Roscher describes Quidditch as a mix of basketball, rugby, dodgeball and wrestling, where players known as chasers can score using a deflated volleyball called a Quaffle. There’s also two beaters that use dodgeballs to knock out opponents. Each team of seven also has one seeker whose job is to catch the Golden Snitch, another player dressed in yellow.
John Crispo, senior in Engineering and the team’s treasurer, is a beater who says he was looking for an activity to keep him active but sports like football or baseball have too many pauses during a game.
“With Quidditch, it’s a bit more pedal to the metal,” Crispo said. “Like you’re always doing something. I joined it because it really did seem interesting and it is very interesting to play.”
It’s also highly competitive, Crispo said.
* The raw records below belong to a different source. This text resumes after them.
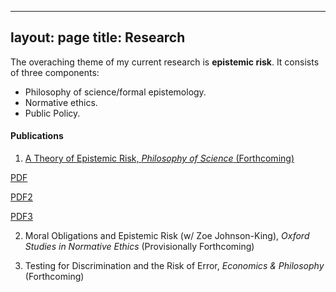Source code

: 
---
layout: page
title: Research
---
The overaching theme of my current research is **epistemic risk**. It consists of three components:
  - Philosophy of science/formal epistemology. 
  - Normative ethics. 
  - Public Policy. 

#### Publications 

  1. [A Theory of Epistemic Risk, _Philosophy of Science_ (Forthcoming)](_research/aac.pdf)
  
  [PDF](/_research/aac.pdf )
  
  [PDF2](test.pdf)
  
  [PDF3](research/babic_ter.pdf)
  
  2. Moral Obligations and Epistemic Risk (w/ Zoe Johnson-King), _Oxford Studies in Normative Ethics_ (Provisionally Forthcoming) 
  
  3. Testing for Discrimination and the Risk of Error, _Economics & Philosophy_ (Forthcoming)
Illini Ridgebacks is overseen by U.S. Quidditch, along with over one hundred college teams that compete in regional, state and national tournaments.
There’s also Major League Quidditch, the highest level of competition that’s made up of city teams, which Crispo and Catherine Rogers, senior in Engineering, played in over the summer.
“(Major League Quidditch) is interesting because you’re bringing all of the older club players that are no longer on college teams, introducing new talent, mixing things up,” Crispo said.
Along with being a unique way to stay active, players said the best part is the community that forms from playing and traveling together.
“You sort of become like a family,” Rogers said.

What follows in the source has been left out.